Batman: The Animated Series, “Moon of the Wolf”


Man. This was a rough one.

“Moon of the Wolf” isn’t the worst episode of the series, but it’s down in the depths with the worst. It’s got a one-time villain that’s just terrible, some internal logic that makes no goddamn sense, and a callback to “Cat Scratch Fever” that doesn’t work on any level. It even includes one character telling another a story they would already know, just to catch us up. There is no excusing some of the narrative mistakes here, even if the animation had been sublime. And trust me, it’s not.

The episode starts off with a man in a uniform with a dog. He’s walking the dog when it starts to growl about something-but hey, it’s just a jogger! And then the dog growls about a werewolf, snarling constantly, but it somehow manages to get right behind this guy before he realizes it’s there. We’re then treated to a hilarious animation error, as the man gets half the frames of the werewolf, and yet they are running at the same speed. I’m still trying to wrap my brain around this. I’m also wondering why Batman suddenly appears to save the man.
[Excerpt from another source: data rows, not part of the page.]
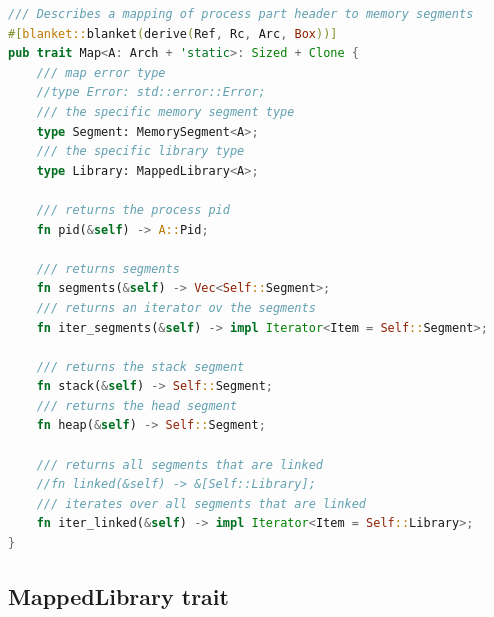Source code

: \begin{lstlisting}[caption=\label{lst:map}{The Memory Map Trait definition}, language=Rust]
 /// Describes a mapping of process part header to memory segments
#[blanket::blanket(derive(Ref, Rc, Arc, Box))]
pub trait Map<A: Arch + 'static>: Sized + Clone {
    /// map error type
    //type Error: std::error::Error;
    /// the specific memory segment type
    type Segment: MemorySegment<A>;
    /// the specific library type
    type Library: MappedLibrary<A>;

    /// returns the process pid
    fn pid(&self) -> A::Pid;

    /// returns segments
    fn segments(&self) -> Vec<Self::Segment>;
    /// returns an iterator ov the segments
    fn iter_segments(&self) -> impl Iterator<Item = Self::Segment>;

    /// returns the stack segment
    fn stack(&self) -> Self::Segment;
    /// returns the head segment
    fn heap(&self) -> Self::Segment;

    /// returns all segments that are linked
    //fn linked(&self) -> &[Self::Library];
    /// iterates over all segments that are linked
    fn iter_linked(&self) -> impl Iterator<Item = Self::Library>;
}   
\end{lstlisting}

 \subsection{MappedLibrary trait}
 \label{reader:mapped_lib}

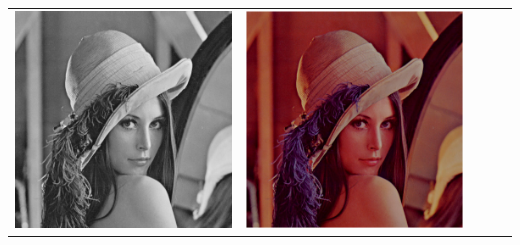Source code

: \documentclass{beamer}
\begin{document}
\begin{frame}
\begin{tabular}{ccccc}
    \includegraphics[scale=.1]{../images/62.jpg} &
    \includegraphics[scale=.1]{../images/63.jpg} &

\end{tabular}
\end{frame}
\end{document}
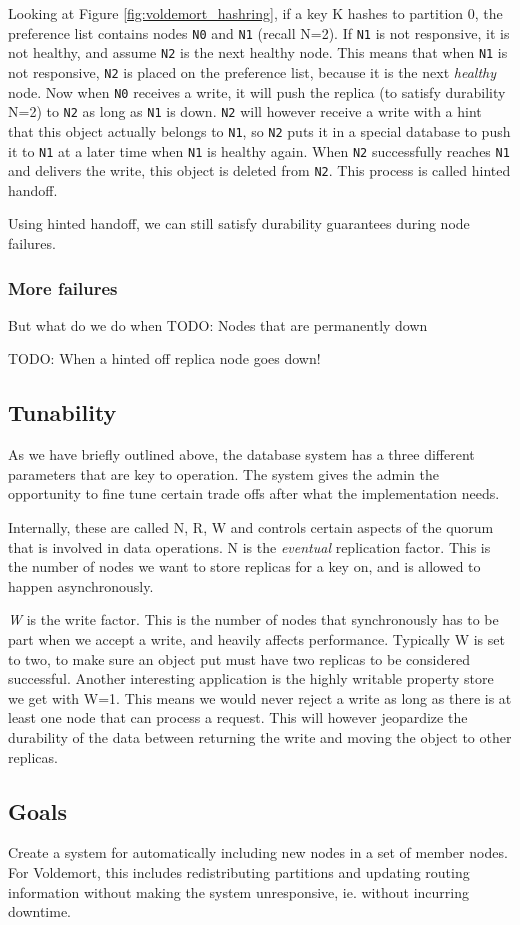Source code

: Looking at Figure \ref{fig:voldemort_hashring}, if a key K hashes to partition 0, the preference list contains nodes \texttt{N0} and \texttt{N1} (recall N=2).
If \texttt{N1} is not responsive, it is not healthy, and assume \texttt{N2} is the next healthy node.
This means that when \texttt{N1} is not responsive, \texttt{N2} is placed on the preference list, because it is the next \emph{healthy} node.
Now when \texttt{N0} receives a write, it will push the replica (to satisfy durability N=2) to \texttt{N2} as long as \texttt{N1} is down.
\texttt{N2} will however receive a write with a hint that this object actually belongs to \texttt{N1}, so \texttt{N2} puts it in a special database to push it to \texttt{N1} at a later time when \texttt{N1} is healthy again. When \texttt{N2} successfully reaches \texttt{N1} and delivers the write, this object is deleted from \texttt{N2}.
This process is called hinted handoff. 

Using hinted handoff, we can still satisfy durability guarantees during node failures.

\subsubsection{More failures}
But what do we do when 
TODO: Nodes that are permanently down

TODO: When a hinted off replica node goes down!

\subsection{Tunability}
As we have briefly outlined above, the database system has a three different parameters that are key to operation.
The system gives the admin the opportunity to fine tune certain trade offs after what the implementation needs.

Internally, these are called N, R, W and controls certain aspects of the quorum that is involved in data operations. N is the \emph{eventual} replication factor. This is the number of nodes we want to store replicas for a key on, and is allowed to happen asynchronously.

\emph{W} is the write factor. This is the number of nodes that synchronously has to be part when we accept a write, and heavily affects performance. 
Typically W is set to two, to make sure an object put must have two replicas to be considered successful. 
Another interesting application is the highly writable property store we get with W=1. This means we would never reject a write as long as there is at least one node that can process a request. This will however jeopardize the durability of the data between returning the write and moving the object to other replicas.


\subsection{Goals}
Create a system for automatically including new nodes in a set of member nodes.
For Voldemort, this includes redistributing partitions and updating routing information without making the system unresponsive, ie. without incurring downtime.


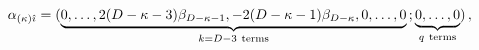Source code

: \begin{equation}
\label{root}
\alpha_{(\kappa)\hat\imath}= (\underbrace {0,\dots,
2(D-\kappa-3)\beta_{D-\kappa-1},-2(D-\kappa-1)\beta_{D-\kappa} ,0,\dots,
0}_{k=D-3 \rm~ terms}\,;\underbrace{0,\dots, 0}_{q\rm ~terms}) \, , 
\end{equation}

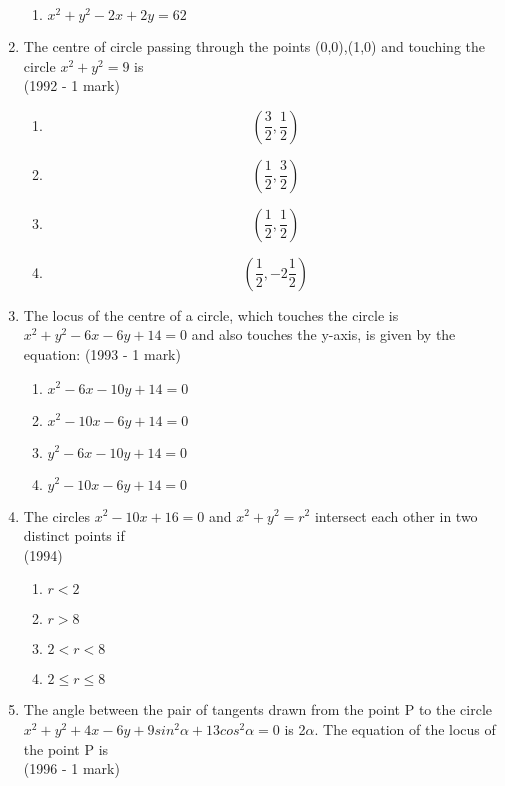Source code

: \documentclass[journal,12pt,twocolumn]{IEEEtran}
\theoremstyle{remark}
\begin{document}
\begin{enumerate}[label=\arabic*.]
\begin{enumerate}[label=(\alph*)]
    \item $x^{2}+y^{2}-2x+2y=62$
    \end{enumerate}
    \item The centre of circle passing through the points (0,0),(1,0) and touching the circle $x^{2}+y^{2}=9$ is\\
    \hspace*{2in} {(1992 - 1 mark)}
    \begin{enumerate}[label=(\alph*)]
    \item \[\left(\frac{3}{2},\frac{1}{2}\right)\]
    \item \[\left(\frac{1}{2},\frac{3}{2}\right)\]
    \item \[\left(\frac{1}{2},\frac{1}{2}\right)\]
    \item \[\left(\frac{1}{2},-2\frac{1}{2}\right)\]
    \end{enumerate}
    \item The locus of the centre of a circle, which touches the circle is $x^{2}+y^{2}-6x-6y+14=0$ and also touches the y-axis, is given by the equation: \hfill {(1993 - 1 mark)}
    \begin{enumerate}[label=(\alph*)]
    \item $x^{2}-6x-10y+14=0$
    \item $x^{2}-10x-6y+14=0$
    \item $y^{2}-6x-10y+14=0$
    \item $y^{2}-10x-6y+14=0$
    \end{enumerate}
    \item The circles $x^{2}-10x+16=0$ and $x^{2}+y^{2}=r^{2}$ intersect each other in two distinct points if \\
    \hspace*{2.7in} {(1994)}
    \begin{enumerate}[label=(\alph*)]
    \item $r<2$
    \item $r>8$
    \item $2<r<8$
    \item $2\leq r\leq8$
    \end{enumerate}
    \item The angle between the pair of tangents drawn from the point P to the circle $x^{2}+y^{2}+4x-6y+9sin^{2}\alpha+13cos^{2}\alpha=0$ is 2$\alpha$. The equation of the locus of the point P is\\
    \hspace*{2in} {(1996 - 1 mark)}
    \begin{enumerate}[label=(\alph*)]

\end{enumerate}
\end{enumerate}
\end{document}
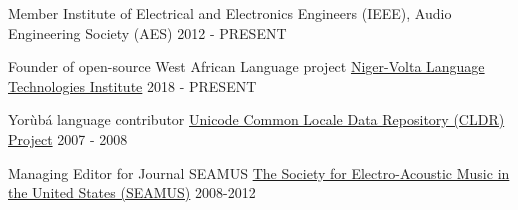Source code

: 

\begin{cventries}
	
  \cventry
    {Member} %
    {Institute of Electrical and Electronics Engineers (IEEE), Audio Engineering Society (AES)} %
    {} %
    {2012 - PRESENT} %
    {}

  \cventry
    {Founder of open-source West African Language project} %
    {\href{https://github.com/Niger-Volta-LTI}{Niger-Volta Language Technologies Institute}} %
    {} %
    {2018 - PRESENT} %
    {}

  \cventry
    {Yor{\`u}b{\'a} language contributor} %
    {\href{http://cldr.unicode.org}{Unicode Common Locale Data Repository (CLDR) Project}} %
    {} %
    {2007 - 2008} %
    {}

  \cventry
    {Managing Editor for Journal SEAMUS} %
    {\href{https://www.seamusonline.org}{The Society for Electro-Acoustic Music in the United States (SEAMUS)}} %
    {} %
    {2008-2012} %
    {}
	
\end{cventries}
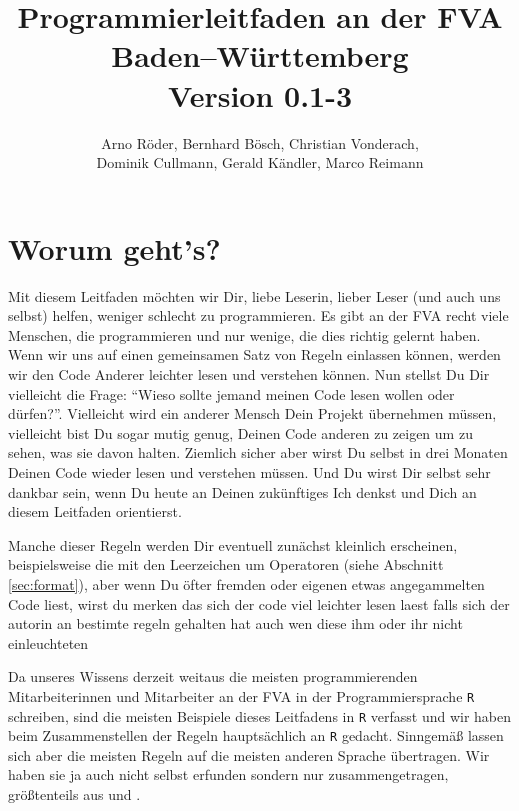 \documentclass[twoside]{scrartcl}
\providecommand{\R}{\texttt{R}}
\begin{document}


\title{Programmierleitfaden an der FVA Baden--W\"u{}rttemberg\\
\vspace{1cm}
\small{Version 0.1-3}}
\author{Arno R\"oder, Bernhard B\"o{}sch, Christian Vonderach,\\Dominik Cullmann,
Gerald K\"a{}ndler, Marco Reimann}
\maketitle
\tableofcontents
\thispagestyle{fancy}
\section{Worum geht's?}
Mit diesem Leitfaden m\"o{}chten wir Dir, liebe Leserin, lieber Leser (und auch
uns selbst) helfen, weniger schlecht zu programmieren.
Es gibt an der FVA recht viele Menschen, die programmieren und nur wenige, die
dies richtig gelernt haben. Wenn wir uns auf einen gemeinsamen Satz von Regeln
einlassen k\"o{}nnen, werden wir den Code Anderer leichter lesen und verstehen
k\"o{}nnen.
Nun stellst Du Dir vielleicht die Frage: "`Wieso sollte jemand meinen Code lesen
wollen oder d\"u{}rfen?"'. Vielleicht wird ein anderer Mensch Dein Projekt
\"u{}bernehmen m\"u{}ssen, vielleicht bist Du sogar mutig genug, Deinen Code
anderen zu zeigen um zu sehen, was sie davon halten. Ziemlich sicher aber wirst
Du selbst in drei Monaten Deinen Code wieder lesen und verstehen m\"u{}ssen. Und
Du wirst Dir selbst sehr dankbar sein, wenn Du heute an Deinen zuk\"u{}nftiges
Ich denkst und Dich an diesem Leitfaden orientierst.

Manche dieser Regeln werden Dir eventuell zun\"a{}chst kleinlich erscheinen,
beispielsweise die mit den Leerzeichen  um  Operatoren (siehe Abschnitt
\ref{sec:format}), aber wenn Du \"o{}fter fremden oder eigenen etwas
angegammelten Code liest, wirst
du merken das sich der code viel leichter lesen laest falls sich der autorin  an
bestimte regeln gehalten hat auch wen diese ihm oder ihr nicht einleuchteten

Da unseres Wissens derzeit weitaus die meisten programmierenden Mitarbeiterinnen
und Mitarbeiter an der FVA in der Programmiersprache \R{} schreiben, sind die
meisten Beispiele dieses Leitfadens in \R{} verfasst und wir haben beim
Zusammenstellen der Regeln haupts\"a{}chlich an \R{} gedacht.
Sinngem\"a{}\ss{} lassen sich aber die meisten Regeln auf die meisten
anderen Sprache \"u{}bertragen. Wir haben sie ja auch nicht selbst erfunden
sondern nur zusammengetragen, gr\"o{}\ss{}tenteils aus \cite{cc} und \cite{wsp}.
\end{document}
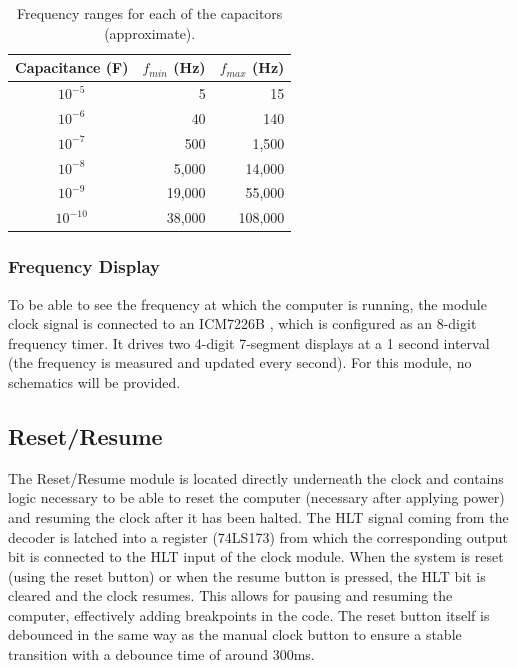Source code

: \begin{table}
  \centering
  \begin{tabular}{c|r|r}
    Capacitance (F) & $f_{min}$ (Hz) & $f_{max}$ (Hz) \\ \hline
    $10^{-5}$  & 5 & 15 \\
    $10^{-6}$  & 40 & 140 \\
    $10^{-7}$  & 500 & 1,500 \\
    $10^{-8}$  & 5,000 & 14,000 \\
    $10^{-9}$  & 19,000 & 55,000 \\
    $10^{-10}$ & 38,000 & 108,000  
  \end{tabular}
  \caption{Frequency ranges for each of the capacitors (approximate).}
  \label{tab:frequencycontrol}
\end{table}

\subsubsection{Frequency Display}
To be able to see the frequency at which the computer is running, the module clock signal is connected to an ICM7226B \cite{?}, which is configured as an 8-digit frequency timer. It drives two 4-digit 7-segment displays at a 1 second interval (the frequency is measured and updated every second). For this module, no schematics will be provided.

\subsection{Reset/Resume} \label{sec:resetresume}
The Reset/Resume module is located directly underneath the clock and contains logic necessary to be able to reset the computer (necessary after applying power) and resuming the clock after it has been halted. The HLT signal coming from the decoder is latched into a register (74LS173) from which the corresponding output bit is connected to the HLT input of the clock module. When the system is reset (using the reset button) or when the resume button is pressed, the HLT bit is cleared and the clock resumes. This allows for pausing and resuming the computer, effectively adding breakpoints in the code. The reset button itself is debounced in the same way as the manual clock button to ensure a stable transition with a debounce time of around 300ms.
I mean, if there were previous reports of a werewolf attacking people in the park, this would make sense. But instead, it feels like he was just looking for some muggers to mess with. This is even confirmed in the next scene, where Batman asks Commissioner Gordon if he’d heard of any crimes involving wolves, and the closest thing is the theft of some wolves from the zoo.

Meanwhile, the werewolf is reporting back to his “boss,” Dr. Milo. If you were foolish enough to watch “Cat Scratch Fever” (or like me, watched whatever Batman you could get as a kid), you would recognize this guy as the evil doctor from that episode. Apparently he was better at it than we thought, since he’s gone from making a virus that’s spread by stray dogs and cats to humans to making werewolves. Does Gotham U have a robust Godless Science Department? Perhaps biology majors can minor in this. It turns out that the attack wasn’t random-he was trying to kill the zoo employee, to keep him from revealing they were behind the theft. Except later, we find out it was all done by courier, so he doesn’t know who hired him! Why would you need to kill him to keep this hidden? Murder tends to draw MORE attention than theft, not less!

I’ll give the episode this much credit. When Batman wants to find out more about wildlife this time, he does it by watching the documentary in the cave, instead of trying to sneak out to a museum. No one will be pointing to Bruce Wayne and wondering why he’s staring intently at the wolf exhibit. This comes right after the werewolf (who turns out to be a wealthy athlete) says he’ll double a donation to a charity, if Batman shows up to pick up the check. Batman decides to play along with this, then is shocked that he’s gassed while he’s in a spot where people could predict he would appear.

Now, again, I will give the episode a little credit. The backstory for the werewolf is that the athlete (whose name is Romulus, a somewhat clever reference, if one that is very unlikely) wanted some new kind of steroid, that wouldn’t be detected. And it just happened to give him lycanthropy. This does not make sense, of course, but his desire to get away by breaking the rules? Works just fine. Hell, as a kid I thought this seemed silly. Now, it’s a far more plausible idea for me. Having noted that, this comes from Milo telling Romulus his own backstory, while taunting him about having the antidote, but not sharing it. And then he’s shocked as hell that once Romulus transforms into the werewolf again, he tries to kill Milo, instead of politely following orders. Meanwhile, they have Batman chained up in a construction site, completely unconscious…and he’s still alive! They didn’t just take off his mask and shoot him in the head! I can buy that the Joker doesn’t want to beat Batman in such a pedestrian manner, but he’s already helpless, and you don’t take the easiest route to beating him?

After the werewolf knocks out Milo, he comes for Batman, who has woken up and freed himself. Meanwhile, in a completely unnecessary subplot, Bullock has been investigating the case, and thus manages to pull up with a bunch of cop cars, to witness Batman fighting this thing. Most of them are willing to shoot the giant creature, but Bullock makes them wait and watch the fight instead. And I’ll admit, it’s a bit strange they would listen to him, but it makes perfect sense that Bullock would want to watch something beat Batman up before trying to help. In the end, Batman wins in a terribly implausible fashion, and the werewolf disappears….or does he?? Yes, he does, because he never appears in an episode again.

I tried to go into this episode with an open mind. I had some vague memories it wasn’t good…but I had those about “Tyger, Tyger” as well, and that turned out to be better than I expected, even if it wasn’t among the high points of the series. There’s no such redeeming qualities here. In addition to all the story issues, we also have an episode that’s badly animated the entire time. And the werewolf’s theme is a 80s electric guitar riff, so every time he appears on screen, I feel like Poison or Van Halen should appear behind him. It’s rare that the score for one of the episodes isn’t at least fitting, but we have one of those exceptions here. I’m just going to say it right out: don’t watch “Moon of the Wolf.” It will add nothing to your enjoyment of the series.